[Opening EXTRACTED DATA section]

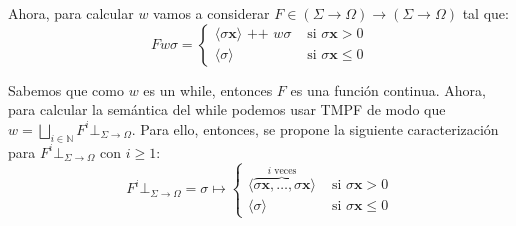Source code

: \documentclass{article}
\newcommand{\N}{\mathbb{N}}
\newcommand{\x}{\textbf{x}}
\newcommand{\supr}{\bigsqcup\limits}
\newcommand{\concat}{\texttt{ ++ }}
\newcommand{\cdomfo}{\Sigma \to \Omega}
\newcommand{\cfbotfo}{\bot_{\cdomfo}}
\newcommand{\cout}[1]{\langle #1\rangle}
\begin{document}
Ahora, para calcular $w$ vamos a considerar $F \in (\cdomfo) \to (\cdomfo)$ tal que:
\begin{equation*}
  F w \sigma = \begin{cases}
    \cout{\sigma\x} \concat w\sigma &\text{ si }\sigma\x > 0 \\ 
    \cout{\sigma} &\text{ si }\sigma\x \leq 0
  \end{cases}
\end{equation*}

Sabemos que como $w$ es un while, entonces $F$ es una función continua.
Ahora, para calcular la semántica del while podemos usar TMPF de modo que $w = \supr_{i \in \N} F^i \cfbotfo$.
Para ello, entonces, se propone la siguiente caracterización para $F^i \cfbotfo$ con $i \geq 1$:
\begin{equation*}
  F^i \cfbotfo = \sigma \mapsto \begin{cases}
    \cout{\overbrace{\sigma\x, \dots, \sigma\x}^{i \text{ veces}}} &\text{ si } \sigma\x > 0 \\ 
    \cout{\sigma} &\text{ si } \sigma\x \leq 0
  \end{cases}
\end{equation*}
\end{document}
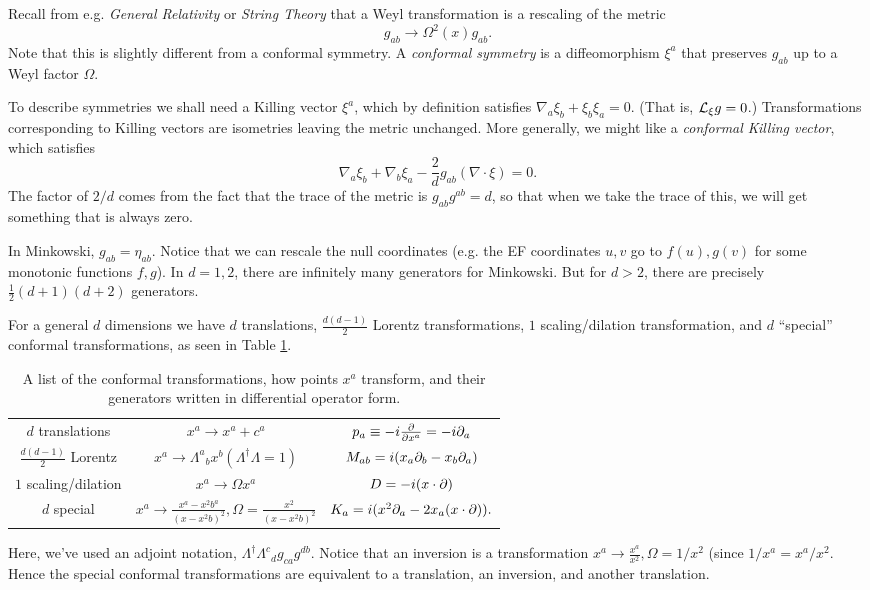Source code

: Recall from e.g. \emph{General Relativity} or \emph{String Theory} that a Weyl transformation is a rescaling of the metric
\begin{equation}
    g_{ab} \to \Omega^2(x) g_{ab}.
\end{equation}
Note that this is slightly different from a conformal symmetry. A \emph{conformal symmetry} is a diffeomorphism $\xi^a$ that preserves $g_{ab}$ up to a Weyl factor $\Omega$.

To describe symmetries we shall need a Killing vector $\xi^a$, which by definition satisfies $\nabla_a \xi_b + \xi_b \xi_a=0$. (That is, $\mathcal L_\xi g=0$.) Transformations corresponding to Killing vectors are isometries leaving the metric unchanged. More generally, we might like a \emph{conformal Killing vector}, which satisfies
\begin{equation}
     \nabla_a \xi_b + \nabla_b \xi_a -\frac{2}{d} g_{ab}(\nabla \cdot \xi)=0.
\end{equation}
The factor of $2/d$ comes from the fact that the trace of the metric is $g_{ab} g^{ab}=d$, so that when we take the trace of this, we will get something that is always zero.

In Minkowski, $g_{ab}=\eta_{ab}$. Notice that we can rescale the null coordinates (e.g. the EF coordinates $u,v$ go to $f(u),g(v)$ for some monotonic functions $f,g$). In $d=1,2$, there are infinitely many generators for Minkowski. But for $d>2$, there are precisely $\frac{1}{2} (d+1)(d+2)$ generators.

For a general $d$ dimensions we have $d$ translations, $\frac{d(d-1)}{2}$ Lorentz transformations, $1$ scaling/dilation transformation, and $d$ ``special'' conformal transformations, as seen in Table \ref{tab:conformalsymmetries}.
\begin{table}[]
    \centering
    \begin{tabular}{c|c |c}
        &  \\\hline
        $d$ translations & $x^a \to x^a +c^a$ & $p_a \equiv -i \frac{\partial }{\partial x^a} = -i \partial_a$ \\
        $\frac{d(d-1)}{2}$ Lorentz & $x^a \to \Lambda^a{}_b x^b (\Lambda^\dagger \Lambda=1)$ & $M_{ab}=i(x_a \partial_b -x_b \partial_a)$ \\
        $1$ scaling/dilation & $x^a \to \Omega x^a$ & $D=-i(x\cdot \partial)$ \\
        $d$ special & $x^a \to \frac{x^a-x^2 b^a}{(x-x^2 b)^2}, \Omega =\frac{x^2}{(x-x^2 b)^2}$ & $K_a = i(x^2 \partial_a - 2 x_a( x\cdot \partial)).$
    \end{tabular}
    \caption{A list of the conformal transformations, how points $x^a$ transform, and their generators written in differential operator form.}
    \label{tab:conformalsymmetries}
\end{table}
Here, we've used an adjoint notation, $\Lambda^\dagger \Lambda^c{}_d g_{ca} g^{db}$. Notice that an inversion is a transformation $x^a \to \frac{x^a}{x^2}, \Omega = 1/x^2$ (since $1/x^a= x^a/x^2$. Hence the special conformal transformations are equivalent to a translation, an inversion, and another translation.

[Closing EXTRACTED DATA section]

== ASSIGNED TASK ==
Everything in the entries except the pictures should be returned exactly as given.

== YOUR RESPONSE ==
Source code

: \documentclass{article}
\newcommand{\N}{\mathbb{N}}
\newcommand{\x}{\textbf{x}}
\newcommand{\supr}{\bigsqcup\limits}
\newcommand{\concat}{\texttt{ ++ }}
\newcommand{\cdomfo}{\Sigma \to \Omega}
\newcommand{\cfbotfo}{\bot_{\cdomfo}}
\newcommand{\cout}[1]{\langle #1\rangle}
\begin{document}
Ahora, para calcular $w$ vamos a considerar $F \in (\cdomfo) \to (\cdomfo)$ tal que:
\begin{equation*}
  F w \sigma = \begin{cases}
    \cout{\sigma\x} \concat w\sigma &\text{ si }\sigma\x > 0 \\ 
    \cout{\sigma} &\text{ si }\sigma\x \leq 0
  \end{cases}
\end{equation*}

Sabemos que como $w$ es un while, entonces $F$ es una función continua.
Ahora, para calcular la semántica del while podemos usar TMPF de modo que $w = \supr_{i \in \N} F^i \cfbotfo$.
Para ello, entonces, se propone la siguiente caracterización para $F^i \cfbotfo$ con $i \geq 1$:
\begin{equation*}
  F^i \cfbotfo = \sigma \mapsto \begin{cases}
    \cout{\overbrace{\sigma\x, \dots, \sigma\x}^{i \text{ veces}}} &\text{ si } \sigma\x > 0 \\ 
    \cout{\sigma} &\text{ si } \sigma\x \leq 0
  \end{cases}
\end{equation*}
\end{document}
Source code

: Recall from e.g. \emph{General Relativity} or \emph{String Theory} that a Weyl transformation is a rescaling of the metric
\begin{equation}
    g_{ab} \to \Omega^2(x) g_{ab}.
\end{equation}
Note that this is slightly different from a conformal symmetry. A \emph{conformal symmetry} is a diffeomorphism $\xi^a$ that preserves $g_{ab}$ up to a Weyl factor $\Omega$.

To describe symmetries we shall need a Killing vector $\xi^a$, which by definition satisfies $\nabla_a \xi_b + \xi_b \xi_a=0$. (That is, $\mathcal L_\xi g=0$.) Transformations corresponding to Killing vectors are isometries leaving the metric unchanged. More generally, we might like a \emph{conformal Killing vector}, which satisfies
\begin{equation}
     \nabla_a \xi_b + \nabla_b \xi_a -\frac{2}{d} g_{ab}(\nabla \cdot \xi)=0.
\end{equation}
The factor of $2/d$ comes from the fact that the trace of the metric is $g_{ab} g^{ab}=d$, so that when we take the trace of this, we will get something that is always zero.

In Minkowski, $g_{ab}=\eta_{ab}$. Notice that we can rescale the null coordinates (e.g. the EF coordinates $u,v$ go to $f(u),g(v)$ for some monotonic functions $f,g$). In $d=1,2$, there are infinitely many generators for Minkowski. But for $d>2$, there are precisely $\frac{1}{2} (d+1)(d+2)$ generators.

For a general $d$ dimensions we have $d$ translations, $\frac{d(d-1)}{2}$ Lorentz transformations, $1$ scaling/dilation transformation, and $d$ ``special'' conformal transformations, as seen in Table \ref{tab:conformalsymmetries}.
\begin{table}[]
    \centering
    \begin{tabular}{c|c |c}
        &  \\\hline
        $d$ translations & $x^a \to x^a +c^a$ & $p_a \equiv -i \frac{\partial }{\partial x^a} = -i \partial_a$ \\
        $\frac{d(d-1)}{2}$ Lorentz & $x^a \to \Lambda^a{}_b x^b (\Lambda^\dagger \Lambda=1)$ & $M_{ab}=i(x_a \partial_b -x_b \partial_a)$ \\
        $1$ scaling/dilation & $x^a \to \Omega x^a$ & $D=-i(x\cdot \partial)$ \\
        $d$ special & $x^a \to \frac{x^a-x^2 b^a}{(x-x^2 b)^2}, \Omega =\frac{x^2}{(x-x^2 b)^2}$ & $K_a = i(x^2 \partial_a - 2 x_a( x\cdot \partial)).$
    \end{tabular}
    \caption{A list of the conformal transformations, how points $x^a$ transform, and their generators written in differential operator form.}
    \label{tab:conformalsymmetries}
\end{table}
Here, we've used an adjoint notation, $\Lambda^\dagger \Lambda^c{}_d g_{ca} g^{db}$. Notice that an inversion is a transformation $x^a \to \frac{x^a}{x^2}, \Omega = 1/x^2$ (since $1/x^a= x^a/x^2$. Hence the special conformal transformations are equivalent to a translation, an inversion, and another translation.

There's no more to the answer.